Green energy can step up transport

PHOTO: COURTESY

A few weeks ago, solar energy stunned the world by exclusively powering a plane for 40,000 kilometres. This stunning achievement was a vindication of solar energy as a powerful force that literally transforms the way we move and do business. 

It was a memorable fete achieved by the Solar Impulse team led by Bertrand Piccard and André Borschberg, a doctor and engineer respectively.

It is time for us in Africa to follow the footsteps of the Solar Impulse team and also scale great heights by tapping into the power of renewable energy in particular and the green economy as a whole.

UNEP defines an Inclusive Green Economy as an “opportunity to advance both sustainability and social equity as functions of a stable and prosperous financial system within the contours of a finite and fragile planet.”

Indeed, the Solar Impulse team has shown how sustainability and social equity can be a reliable currency for innovation and economic growth. If two men can lead a lean team to steer an aeroplane around the world on nothing but solar energy, then a team of Kenyan engineers and innovators can also help Kenyans to travel through cheaper and greener integrated means of transport.

For instance, as part of a massive plan to pump sustainability and profitability into our transport, we can go The Netherlands way and ensure that a quarter of all journeys in Kenya are made via bicycle.

 The increase of bikes on our roads would mean increased lane construction that would create thousands of infrastructure development jobs. In the same vein, the opportunity would be there for Kenyan companies to replicate what Giant, a Taiwanese bike manufacturer company has done towards becoming the leading bicycle exporter in the world. In 2014, the company exported 6.6 million bikes, earning an equivalent of KSh184 billion in the process.

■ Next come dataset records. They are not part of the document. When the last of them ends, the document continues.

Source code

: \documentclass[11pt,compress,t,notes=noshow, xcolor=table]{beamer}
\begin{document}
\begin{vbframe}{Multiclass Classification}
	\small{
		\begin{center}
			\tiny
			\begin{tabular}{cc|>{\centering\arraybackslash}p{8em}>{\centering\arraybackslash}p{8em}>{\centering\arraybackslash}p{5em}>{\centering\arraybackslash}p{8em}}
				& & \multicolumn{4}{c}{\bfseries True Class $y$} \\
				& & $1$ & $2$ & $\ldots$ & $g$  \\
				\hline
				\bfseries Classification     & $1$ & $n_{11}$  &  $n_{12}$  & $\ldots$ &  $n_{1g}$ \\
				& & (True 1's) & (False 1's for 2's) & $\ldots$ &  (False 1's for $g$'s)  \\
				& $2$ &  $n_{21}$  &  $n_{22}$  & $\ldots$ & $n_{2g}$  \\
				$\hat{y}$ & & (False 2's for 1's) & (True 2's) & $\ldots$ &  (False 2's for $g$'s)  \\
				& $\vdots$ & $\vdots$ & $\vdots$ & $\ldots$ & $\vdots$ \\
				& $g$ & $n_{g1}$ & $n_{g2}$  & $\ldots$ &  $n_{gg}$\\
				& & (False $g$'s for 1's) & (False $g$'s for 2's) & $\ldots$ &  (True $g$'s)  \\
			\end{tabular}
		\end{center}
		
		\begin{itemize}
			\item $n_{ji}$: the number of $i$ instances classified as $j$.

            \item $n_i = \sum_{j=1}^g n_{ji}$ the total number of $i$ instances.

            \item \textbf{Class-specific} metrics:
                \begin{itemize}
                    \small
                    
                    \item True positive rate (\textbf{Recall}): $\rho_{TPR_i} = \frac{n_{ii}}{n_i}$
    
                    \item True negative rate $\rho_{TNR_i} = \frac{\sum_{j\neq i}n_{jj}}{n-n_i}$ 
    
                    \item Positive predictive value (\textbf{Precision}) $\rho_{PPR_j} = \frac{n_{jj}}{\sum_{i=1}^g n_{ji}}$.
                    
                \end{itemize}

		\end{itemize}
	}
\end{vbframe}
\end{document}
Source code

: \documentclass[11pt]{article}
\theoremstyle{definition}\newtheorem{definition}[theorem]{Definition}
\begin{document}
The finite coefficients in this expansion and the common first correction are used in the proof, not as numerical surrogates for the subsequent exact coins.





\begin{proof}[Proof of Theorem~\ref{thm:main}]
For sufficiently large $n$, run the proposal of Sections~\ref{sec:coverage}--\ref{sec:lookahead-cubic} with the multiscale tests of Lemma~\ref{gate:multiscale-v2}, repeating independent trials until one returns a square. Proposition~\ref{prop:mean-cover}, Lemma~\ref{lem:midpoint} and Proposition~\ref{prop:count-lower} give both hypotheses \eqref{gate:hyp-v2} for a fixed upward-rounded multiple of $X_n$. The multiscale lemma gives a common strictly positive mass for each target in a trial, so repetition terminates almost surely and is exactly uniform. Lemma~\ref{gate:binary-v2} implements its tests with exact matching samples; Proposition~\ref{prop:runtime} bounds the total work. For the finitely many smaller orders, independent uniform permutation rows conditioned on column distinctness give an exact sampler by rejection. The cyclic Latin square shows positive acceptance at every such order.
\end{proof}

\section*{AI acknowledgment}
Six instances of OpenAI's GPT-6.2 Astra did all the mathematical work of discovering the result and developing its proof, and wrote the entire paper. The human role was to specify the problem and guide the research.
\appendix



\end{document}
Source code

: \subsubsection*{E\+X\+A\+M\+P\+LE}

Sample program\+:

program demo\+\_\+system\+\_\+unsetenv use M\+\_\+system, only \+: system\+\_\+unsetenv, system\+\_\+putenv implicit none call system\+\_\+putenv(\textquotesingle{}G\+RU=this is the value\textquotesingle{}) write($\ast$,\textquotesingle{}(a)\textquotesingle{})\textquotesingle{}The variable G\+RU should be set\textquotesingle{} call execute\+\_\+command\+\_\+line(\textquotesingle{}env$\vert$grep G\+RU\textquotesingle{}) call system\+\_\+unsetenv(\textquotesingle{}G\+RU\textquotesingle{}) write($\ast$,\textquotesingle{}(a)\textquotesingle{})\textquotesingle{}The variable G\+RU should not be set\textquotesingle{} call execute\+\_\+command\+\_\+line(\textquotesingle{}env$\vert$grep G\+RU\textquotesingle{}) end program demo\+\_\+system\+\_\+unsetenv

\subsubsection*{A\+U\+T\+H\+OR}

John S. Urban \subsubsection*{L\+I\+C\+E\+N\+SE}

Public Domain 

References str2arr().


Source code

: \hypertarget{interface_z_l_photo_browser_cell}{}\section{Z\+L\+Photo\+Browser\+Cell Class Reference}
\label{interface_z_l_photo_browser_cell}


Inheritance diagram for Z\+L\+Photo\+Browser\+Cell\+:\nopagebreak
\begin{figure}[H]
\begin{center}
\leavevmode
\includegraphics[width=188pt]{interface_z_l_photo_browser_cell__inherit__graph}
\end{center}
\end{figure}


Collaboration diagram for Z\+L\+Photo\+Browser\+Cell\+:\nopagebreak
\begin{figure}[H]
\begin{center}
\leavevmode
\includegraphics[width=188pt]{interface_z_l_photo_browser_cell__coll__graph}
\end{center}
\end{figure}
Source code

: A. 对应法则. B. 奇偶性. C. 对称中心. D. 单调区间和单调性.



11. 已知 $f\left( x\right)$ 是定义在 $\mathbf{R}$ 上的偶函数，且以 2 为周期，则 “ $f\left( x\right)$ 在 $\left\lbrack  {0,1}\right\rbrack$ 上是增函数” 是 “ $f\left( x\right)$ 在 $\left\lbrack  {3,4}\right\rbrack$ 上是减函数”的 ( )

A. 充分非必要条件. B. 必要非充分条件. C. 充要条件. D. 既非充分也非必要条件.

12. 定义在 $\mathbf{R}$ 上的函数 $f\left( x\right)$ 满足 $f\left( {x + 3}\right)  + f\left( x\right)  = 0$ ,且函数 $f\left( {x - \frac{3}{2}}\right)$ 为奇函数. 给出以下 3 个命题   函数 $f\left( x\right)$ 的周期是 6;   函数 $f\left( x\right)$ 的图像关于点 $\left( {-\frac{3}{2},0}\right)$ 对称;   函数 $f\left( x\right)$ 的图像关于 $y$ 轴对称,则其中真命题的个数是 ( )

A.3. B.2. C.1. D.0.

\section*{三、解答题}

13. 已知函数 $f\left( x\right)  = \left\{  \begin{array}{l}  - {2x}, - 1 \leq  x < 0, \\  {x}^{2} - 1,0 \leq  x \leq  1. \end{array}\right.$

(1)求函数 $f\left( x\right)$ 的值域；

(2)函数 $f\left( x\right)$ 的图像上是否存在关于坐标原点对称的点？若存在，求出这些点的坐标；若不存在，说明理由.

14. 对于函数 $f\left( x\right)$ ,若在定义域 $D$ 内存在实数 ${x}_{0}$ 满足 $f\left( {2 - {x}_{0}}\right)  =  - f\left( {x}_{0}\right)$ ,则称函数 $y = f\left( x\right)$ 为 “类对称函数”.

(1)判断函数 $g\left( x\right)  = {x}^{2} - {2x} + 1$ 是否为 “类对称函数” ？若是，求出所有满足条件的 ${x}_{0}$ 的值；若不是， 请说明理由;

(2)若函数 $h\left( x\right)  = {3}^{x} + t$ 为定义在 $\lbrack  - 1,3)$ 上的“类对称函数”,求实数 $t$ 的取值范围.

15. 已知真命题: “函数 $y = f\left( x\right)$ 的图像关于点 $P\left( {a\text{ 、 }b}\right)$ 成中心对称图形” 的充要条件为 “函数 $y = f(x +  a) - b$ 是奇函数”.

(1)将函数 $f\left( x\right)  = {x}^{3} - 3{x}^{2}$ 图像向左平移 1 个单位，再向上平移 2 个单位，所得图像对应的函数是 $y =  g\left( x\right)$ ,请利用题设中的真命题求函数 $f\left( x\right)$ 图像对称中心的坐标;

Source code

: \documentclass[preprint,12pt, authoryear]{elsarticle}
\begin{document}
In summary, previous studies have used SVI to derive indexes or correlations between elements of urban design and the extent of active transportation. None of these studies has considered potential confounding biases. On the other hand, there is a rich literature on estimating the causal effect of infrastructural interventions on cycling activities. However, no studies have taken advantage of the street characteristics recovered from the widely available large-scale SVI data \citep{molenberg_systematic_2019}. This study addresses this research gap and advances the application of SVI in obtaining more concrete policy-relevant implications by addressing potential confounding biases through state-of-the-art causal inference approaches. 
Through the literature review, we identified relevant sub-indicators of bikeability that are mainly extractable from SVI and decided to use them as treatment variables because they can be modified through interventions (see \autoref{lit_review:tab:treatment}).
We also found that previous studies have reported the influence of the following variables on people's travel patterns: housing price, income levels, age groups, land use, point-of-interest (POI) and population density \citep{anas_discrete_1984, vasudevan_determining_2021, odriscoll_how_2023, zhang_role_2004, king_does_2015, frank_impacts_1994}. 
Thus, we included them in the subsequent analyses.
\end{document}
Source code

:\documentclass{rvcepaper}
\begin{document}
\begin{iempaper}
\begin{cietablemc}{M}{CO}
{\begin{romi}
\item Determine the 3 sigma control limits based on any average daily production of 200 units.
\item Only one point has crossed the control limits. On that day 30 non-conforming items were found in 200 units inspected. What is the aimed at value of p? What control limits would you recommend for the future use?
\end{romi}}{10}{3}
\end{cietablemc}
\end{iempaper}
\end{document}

Shouldn’t it worry us that we do not have a mere bicycle assembly plant in Kenya? At least Uganda is manufacturing bicycles and Tanzania will soon produce Helicopters.

In this regard, an increase of bikes on our roads would potentially create infrastructure jobs, earn revenue for local bicycle and parts manufacturers as we lessen the carbon footprint of our country’s transport sector. Besides through cycling, we shall become a much healthier nation. Isn’t this a ‘green money’ opportunity dandling up for grabs?

Biofuel is the other opportunity waiting to be tapped by the transport sector. Although the possibility of biofuels becoming mainstream remains remote, this does not mean that they offer the local transport sector zero opportunity. We should scale up our research and development in this sector.

Even the Solar Impulse team took a whopping 13 years to finally complete their journey around the world. In the meantime I suggest that we consider tax exemptions for green cars and various innovations to inculcate a new culture towards a green Africa.